Mark D. Hosken, Supervisory Assistant Federal Public Defender.
Western District of New York
What should happen when the government knowingly introduces a witness’ false testimony in a trial. That question was recently before the Seventh Circuit in United States v. Freeman, No. 09-4043, ___ F.3d ___ (7th Cir. June 17, 2011). There, the panel affirmed the District Court’s order granting the defendant a new trial. While taking place in the Seventh Circuit, the panel’s holding serves as a reminder as to what defense counsel should do if you are faced with the government introducing testimony known to be false.
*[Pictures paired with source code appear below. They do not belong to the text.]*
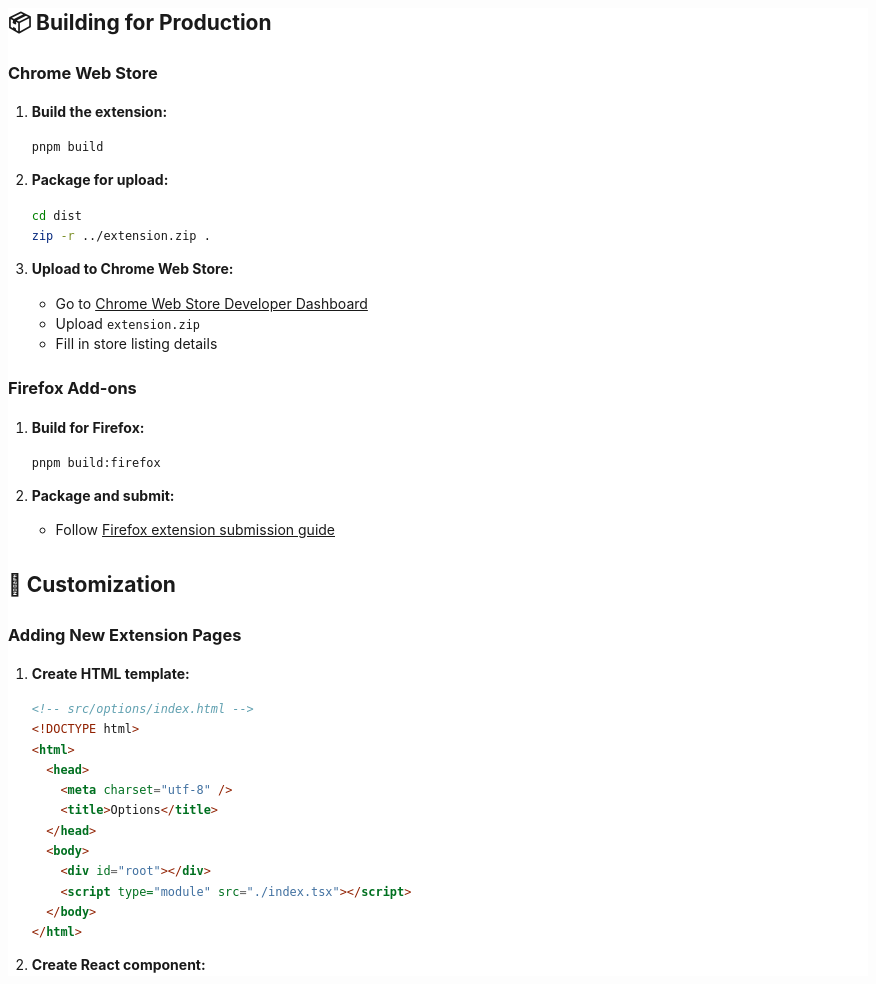 ## 📦 Building for Production

### Chrome Web Store

1. **Build the extension:**

   ```bash
   pnpm build
   ```

2. **Package for upload:**

   ```bash
   cd dist
   zip -r ../extension.zip .
   ```

3. **Upload to Chrome Web Store:**
   - Go to [Chrome Web Store Developer Dashboard](https://chrome.google.com/webstore/devconsole/)
   - Upload `extension.zip`
   - Fill in store listing details

### Firefox Add-ons

1. **Build for Firefox:**

   ```bash
   pnpm build:firefox
   ```

2. **Package and submit:**
   - Follow [Firefox extension submission guide](https://extensionworkshop.com/documentation/publish/)

## 🔄 Customization

### Adding New Extension Pages

1. **Create HTML template:**

   ```html
   <!-- src/options/index.html -->
   <!DOCTYPE html>
   <html>
     <head>
       <meta charset="utf-8" />
       <title>Options</title>
     </head>
     <body>
       <div id="root"></div>
       <script type="module" src="./index.tsx"></script>
     </body>
   </html>
   ```

2. **Create React component:**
In Freeman, an individual charged in a multi-defendant drug conspiracy decides to cooperate, and testifies before the grand jury. He told the grand jury that he participated in the drug conspiracy by mixing and bagging up the drugs for one of the other defendants, and explains how the other defendants fit into the operation. He chronicles his meetings with the defendants and the occasions when he witnessed them together. He testifies to a specific time frame (2003) when he saw all of the defendants at a specific location known as the “penthouse.” That testimony was not true. It was undisputed that one of the defendants, Brian Wilbourn, was incarcerated during a three and a half year period (between 2002 and 2005) when the witness claimed he was present while the defendants were bagging drugs at a specific location.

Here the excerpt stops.